El personaje del cuento se dedica a escribir, así que Cortázar tampoco utiliza gratuitamente la palabra "gazapo" sino como metáfora. Quienes escribimos o pretendemos hacerlo, como dicho personaje vivimos entre gazapos, a veces muy encariñados con ellos a pesar de lo molestos e incómodos que pueden ser. Como el personaje, ahora yo veo mi entorno y, agobiado por la ausencia de mi madre, también concluyo "qué difícil oponerse, aún aceptándolo con entera sumisión del propio ser, al orden minucioso que una mujer instaura en su liviana residencia. Cuán culpable tomar una tacita de metal y ponerla al otro extremo de la mesa, ponerla allí simplemente porque uno ha traído sus diccionarios ingleses y es de este lado, al alcance de la mano, donde habrán de estar. Mover esa tacita vale por un horrible rojo inesperado en la modulación de Ozenfant, como si de golpe las cuerdas de todos los contrabajos se rompieran al mismo tiempo con el mismo espantoso chicotazo en el instante más callado de una sinfonía de Mozart. Mover esa tacita altera el juego de relaciones de toda la casa, de cada objeto con otro, de cada momento de su alma con el alma entera de la casa y su habitante lejana. Y yo no puedo acercar los dedos a un libro, ceñir apenas el cono de luz de una lámpara, destapar la caja de música, sin que un sentimiento de ultraje y desafío me pase por los ojos como un bando de gorriones".

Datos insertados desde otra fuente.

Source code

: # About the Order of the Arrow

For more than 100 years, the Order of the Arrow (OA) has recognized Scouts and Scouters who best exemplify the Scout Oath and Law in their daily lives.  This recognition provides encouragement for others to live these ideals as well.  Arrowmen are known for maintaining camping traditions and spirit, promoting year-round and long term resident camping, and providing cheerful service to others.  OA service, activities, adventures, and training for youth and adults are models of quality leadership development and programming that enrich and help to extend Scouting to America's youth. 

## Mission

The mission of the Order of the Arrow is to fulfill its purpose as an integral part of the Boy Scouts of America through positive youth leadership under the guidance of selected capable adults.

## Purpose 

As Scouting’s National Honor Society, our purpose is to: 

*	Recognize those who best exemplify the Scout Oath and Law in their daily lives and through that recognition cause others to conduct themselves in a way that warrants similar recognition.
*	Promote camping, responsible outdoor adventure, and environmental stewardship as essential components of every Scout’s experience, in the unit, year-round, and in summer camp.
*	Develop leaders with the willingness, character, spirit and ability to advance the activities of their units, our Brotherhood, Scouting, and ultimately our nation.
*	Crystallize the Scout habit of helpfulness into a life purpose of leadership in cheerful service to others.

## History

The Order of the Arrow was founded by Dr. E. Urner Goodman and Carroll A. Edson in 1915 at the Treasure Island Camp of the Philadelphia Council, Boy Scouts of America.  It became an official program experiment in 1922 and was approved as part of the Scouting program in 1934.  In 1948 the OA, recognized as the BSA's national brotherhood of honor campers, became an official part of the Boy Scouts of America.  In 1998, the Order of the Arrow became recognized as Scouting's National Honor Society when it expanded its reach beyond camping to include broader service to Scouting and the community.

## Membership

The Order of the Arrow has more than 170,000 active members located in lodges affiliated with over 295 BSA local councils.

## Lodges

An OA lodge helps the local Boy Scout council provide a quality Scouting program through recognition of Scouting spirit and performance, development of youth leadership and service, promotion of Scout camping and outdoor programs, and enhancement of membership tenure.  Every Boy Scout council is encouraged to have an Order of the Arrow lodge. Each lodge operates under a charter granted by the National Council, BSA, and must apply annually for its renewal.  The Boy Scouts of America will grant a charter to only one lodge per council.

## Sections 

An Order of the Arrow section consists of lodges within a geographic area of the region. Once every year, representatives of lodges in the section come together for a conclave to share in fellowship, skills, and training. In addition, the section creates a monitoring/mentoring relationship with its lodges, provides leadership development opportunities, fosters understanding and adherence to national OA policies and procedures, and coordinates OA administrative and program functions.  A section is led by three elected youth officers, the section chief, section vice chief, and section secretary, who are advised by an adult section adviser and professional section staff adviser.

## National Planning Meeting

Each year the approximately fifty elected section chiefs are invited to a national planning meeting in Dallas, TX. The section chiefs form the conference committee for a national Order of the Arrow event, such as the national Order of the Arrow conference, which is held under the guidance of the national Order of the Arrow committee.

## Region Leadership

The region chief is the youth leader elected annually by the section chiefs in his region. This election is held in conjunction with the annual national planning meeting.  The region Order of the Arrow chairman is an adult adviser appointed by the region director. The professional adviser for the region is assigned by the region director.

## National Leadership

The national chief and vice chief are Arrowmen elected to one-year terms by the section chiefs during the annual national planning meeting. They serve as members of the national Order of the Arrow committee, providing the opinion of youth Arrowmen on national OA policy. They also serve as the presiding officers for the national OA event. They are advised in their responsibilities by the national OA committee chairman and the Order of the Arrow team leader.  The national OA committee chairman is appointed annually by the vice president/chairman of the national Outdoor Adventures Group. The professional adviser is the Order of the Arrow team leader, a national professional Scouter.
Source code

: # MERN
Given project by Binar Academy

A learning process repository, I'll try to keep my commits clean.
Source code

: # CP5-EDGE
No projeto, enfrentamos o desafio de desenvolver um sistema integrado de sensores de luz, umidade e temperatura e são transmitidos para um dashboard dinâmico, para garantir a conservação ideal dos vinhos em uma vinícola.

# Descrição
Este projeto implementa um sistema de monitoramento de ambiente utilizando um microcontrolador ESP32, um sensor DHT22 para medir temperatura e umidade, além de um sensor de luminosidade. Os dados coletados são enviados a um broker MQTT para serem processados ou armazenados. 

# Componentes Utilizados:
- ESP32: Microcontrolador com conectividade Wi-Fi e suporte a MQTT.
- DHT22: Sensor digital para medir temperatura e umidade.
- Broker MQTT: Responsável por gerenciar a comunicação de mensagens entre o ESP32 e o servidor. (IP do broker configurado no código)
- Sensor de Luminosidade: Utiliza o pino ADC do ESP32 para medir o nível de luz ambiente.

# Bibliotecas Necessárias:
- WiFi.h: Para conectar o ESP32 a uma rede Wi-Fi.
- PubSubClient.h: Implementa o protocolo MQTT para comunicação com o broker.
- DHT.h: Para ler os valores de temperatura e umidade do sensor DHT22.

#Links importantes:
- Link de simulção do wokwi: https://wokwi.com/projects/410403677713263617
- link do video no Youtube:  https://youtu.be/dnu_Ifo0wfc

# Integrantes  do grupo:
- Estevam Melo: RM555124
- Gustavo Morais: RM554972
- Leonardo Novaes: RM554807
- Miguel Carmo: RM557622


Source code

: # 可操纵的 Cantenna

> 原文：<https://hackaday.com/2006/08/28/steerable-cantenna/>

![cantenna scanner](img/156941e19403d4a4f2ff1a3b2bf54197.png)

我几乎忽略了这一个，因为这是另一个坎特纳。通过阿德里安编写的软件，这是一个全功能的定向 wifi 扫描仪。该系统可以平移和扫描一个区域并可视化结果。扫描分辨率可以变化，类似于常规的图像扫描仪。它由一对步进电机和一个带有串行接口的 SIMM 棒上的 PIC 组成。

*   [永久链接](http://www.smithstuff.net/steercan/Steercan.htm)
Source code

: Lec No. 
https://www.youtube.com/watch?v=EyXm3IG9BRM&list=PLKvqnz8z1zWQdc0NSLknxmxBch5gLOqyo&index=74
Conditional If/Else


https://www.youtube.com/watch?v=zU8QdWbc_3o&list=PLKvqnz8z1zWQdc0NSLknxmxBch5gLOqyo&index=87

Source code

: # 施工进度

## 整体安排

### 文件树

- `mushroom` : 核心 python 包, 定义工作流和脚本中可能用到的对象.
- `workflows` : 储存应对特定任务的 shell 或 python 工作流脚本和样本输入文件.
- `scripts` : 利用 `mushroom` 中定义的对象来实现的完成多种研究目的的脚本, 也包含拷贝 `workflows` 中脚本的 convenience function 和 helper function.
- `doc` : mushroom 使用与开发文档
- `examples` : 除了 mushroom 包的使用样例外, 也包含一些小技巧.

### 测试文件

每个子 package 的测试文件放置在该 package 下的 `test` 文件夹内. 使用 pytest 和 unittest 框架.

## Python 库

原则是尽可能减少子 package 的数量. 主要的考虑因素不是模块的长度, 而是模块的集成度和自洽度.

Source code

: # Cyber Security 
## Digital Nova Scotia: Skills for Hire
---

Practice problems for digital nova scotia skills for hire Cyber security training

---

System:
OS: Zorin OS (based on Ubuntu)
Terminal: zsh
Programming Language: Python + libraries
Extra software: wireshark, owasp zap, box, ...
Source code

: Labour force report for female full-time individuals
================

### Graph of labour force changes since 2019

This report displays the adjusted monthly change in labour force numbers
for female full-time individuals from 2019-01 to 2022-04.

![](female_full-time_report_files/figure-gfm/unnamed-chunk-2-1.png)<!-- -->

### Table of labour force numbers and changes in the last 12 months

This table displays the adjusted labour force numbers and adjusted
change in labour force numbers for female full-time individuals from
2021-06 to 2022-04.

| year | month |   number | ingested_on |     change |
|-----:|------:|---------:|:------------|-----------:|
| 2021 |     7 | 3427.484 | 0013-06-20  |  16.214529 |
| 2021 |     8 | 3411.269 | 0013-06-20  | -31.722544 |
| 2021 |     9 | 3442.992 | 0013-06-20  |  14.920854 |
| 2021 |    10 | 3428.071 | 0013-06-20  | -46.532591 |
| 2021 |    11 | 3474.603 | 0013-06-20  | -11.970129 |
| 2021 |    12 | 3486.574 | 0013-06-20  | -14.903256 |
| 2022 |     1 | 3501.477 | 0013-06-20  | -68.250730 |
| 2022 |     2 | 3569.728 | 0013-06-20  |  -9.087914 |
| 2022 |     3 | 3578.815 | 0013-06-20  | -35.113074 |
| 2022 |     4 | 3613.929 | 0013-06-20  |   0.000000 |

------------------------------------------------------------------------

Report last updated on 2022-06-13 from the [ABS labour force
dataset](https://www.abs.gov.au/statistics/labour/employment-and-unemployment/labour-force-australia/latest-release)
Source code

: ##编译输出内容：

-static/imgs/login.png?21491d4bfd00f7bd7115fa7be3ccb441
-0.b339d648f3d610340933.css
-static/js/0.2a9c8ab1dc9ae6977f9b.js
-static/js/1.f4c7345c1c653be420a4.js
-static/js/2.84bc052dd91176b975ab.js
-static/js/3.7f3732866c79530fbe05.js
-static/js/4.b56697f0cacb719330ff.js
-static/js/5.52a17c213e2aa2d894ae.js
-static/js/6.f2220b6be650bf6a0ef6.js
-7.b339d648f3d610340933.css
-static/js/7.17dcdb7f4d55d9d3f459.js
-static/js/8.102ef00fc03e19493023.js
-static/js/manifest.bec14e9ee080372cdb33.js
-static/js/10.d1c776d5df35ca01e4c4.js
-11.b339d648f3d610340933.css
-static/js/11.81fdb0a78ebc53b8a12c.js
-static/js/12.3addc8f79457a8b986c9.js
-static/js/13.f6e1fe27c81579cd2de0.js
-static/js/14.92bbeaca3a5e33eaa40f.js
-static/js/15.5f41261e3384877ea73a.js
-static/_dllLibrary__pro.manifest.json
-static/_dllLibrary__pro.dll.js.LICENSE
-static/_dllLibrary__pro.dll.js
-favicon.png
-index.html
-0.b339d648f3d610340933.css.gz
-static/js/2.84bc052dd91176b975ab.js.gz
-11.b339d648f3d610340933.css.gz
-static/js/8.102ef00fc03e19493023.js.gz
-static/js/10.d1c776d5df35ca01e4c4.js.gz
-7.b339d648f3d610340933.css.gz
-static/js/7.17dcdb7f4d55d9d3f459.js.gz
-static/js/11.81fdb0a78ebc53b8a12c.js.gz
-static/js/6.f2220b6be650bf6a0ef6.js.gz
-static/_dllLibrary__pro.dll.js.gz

Susan Boyle, como yo y de mi misma edad y también soltera, de algún modo adolescente, también recientemente huérfana; Bipa, como ambos, enamorada de la esencia del huérfano Aer, del que en un momento se ve privada, se lanza a la aventura del duelo y todos, igualmente, nos lanzamos a la búsqueda de nosotros mismos, sin rumbo definido, acompañados apenas por un fardo de recuerdos que, no obstante su peso y apariencia de golem monstruoso, fielmente nos sigue por el sólo hecho de ser el resultado de la memoria, el conjunto más cuidado de gazapos, la reminiscencia de lo que acostumbramos ser como suma de aciertos y errores, la esperanza de resultar en el orgullo de nuestra madre por obra y gracia de nuestros talentos, tal y como promete el físico relativista Daniel Hawking a su mamá dentro de la serie televisiva Lost. "Las costumbres", escribe Cortázar, "son formas concretas del ritmo, son la cuota de ritmo que nos ayuda a vivir". Pero estas también con el tiempo se diluyen convertidas en rutina. La rutina es útil mientras sirve a la construcción de lo que se tiene: la vida.
"Vivir la vida", pone Laura Gallego en voz de Bipa: "eso no tiene precio. Quien no haya pasado nunca frío no apreciará el valor de una huoguera. Quien nunca haya llorado no disfrutará de los momentos de risas. Quien no haya pasado hambre no valorará un plato de estofado caliente. Quien no conozca la muerte no sentirá amor por la vida". Esto es lo que mi Coneja me enseño.

Una postdata para ser congruente con estos Apuntes alrededor del vacío, secuela como bien sabes de mis Apuntes alrededor del Deseo: La Emperatriz de los Etéreos por su impresión es como dos libros en uno. El forro con solapas, impreso en técnicas offset y serigráficas, equivale a uno con cuerpo pero vacío de sustancia; es preferible quitarlo para no dañarlo, así se descubre una portada de diseños menos corpóreos. Es el segundo libro, nada hueco.